Write out nothing but the lines from the first line of the entries below through the line with "This section explains"; no pictures go in.

[Dataset entries]
################

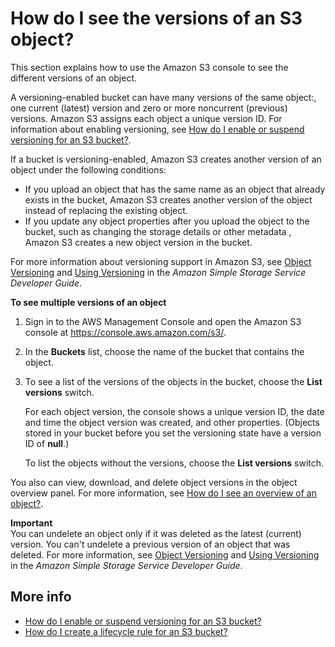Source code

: # How do I see the versions of an S3 object?<a name="view-object-versions"></a>

This section explains how to use the Amazon S3 console to see the different versions of an object\.

A versioning\-enabled bucket can have many versions of the same object:, one current \(latest\) version and zero or more noncurrent \(previous\) versions\. Amazon S3 assigns each object a unique version ID\. For information about enabling versioning, see [How do I enable or suspend versioning for an S3 bucket?](enable-versioning.md)\. 

If a bucket is versioning\-enabled, Amazon S3 creates another version of an object under the following conditions: 
+ If you upload an object that has the same name as an object that already exists in the bucket, Amazon S3 creates another version of the object instead of replacing the existing object\. 
+ If you update any object properties after you upload the object to the bucket, such as changing the storage details or other metadata , Amazon S3 creates a new object version in the bucket\. 

For more information about versioning support in Amazon S3, see [Object Versioning](https://docs.aws.amazon.com/AmazonS3/latest/dev/ObjectVersioning.html) and [Using Versioning](https://docs.aws.amazon.com/AmazonS3/latest/dev/Versioning.html) in the *Amazon Simple Storage Service Developer Guide*\.

**To see multiple versions of an object**

1. Sign in to the AWS Management Console and open the Amazon S3 console at [https://console\.aws\.amazon\.com/s3/](https://console.aws.amazon.com/s3/)\.

1. In the **Buckets** list, choose the name of the bucket that contains the object\.

1. To see a list of the versions of the objects in the bucket, choose the **List versions** switch\. 

   For each object version, the console shows a unique version ID, the date and time the object version was created, and other properties\. \(Objects stored in your bucket before you set the versioning state have a version ID of **null**\.\)

   To list the objects without the versions, choose the **List versions** switch\.

You also can view, download, and delete object versions in the object overview panel\. For more information, see [How do I see an overview of an object?](view-object-overview.md)\.

**Important**  
You can undelete an object only if it was deleted as the latest \(current\) version\. You can't undelete a previous version of an object that was deleted\. For more information, see [Object Versioning](https://docs.aws.amazon.com/AmazonS3/latest/dev/ObjectVersioning.html) and [Using Versioning](https://docs.aws.amazon.com/AmazonS3/latest/dev/Versioning.html) in the *Amazon Simple Storage Service Developer Guide*\.

## More info<a name="view-object-versions-related-topics"></a>
+  [How do I enable or suspend versioning for an S3 bucket?](enable-versioning.md)
+ [How do I create a lifecycle rule for an S3 bucket?](create-lifecycle.md)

################

- REPLY
Source code

: # How do I see the versions of an S3 object?<a name="view-object-versions"></a>

This section explains how to use the Amazon S3 console to see the different versions of an object\.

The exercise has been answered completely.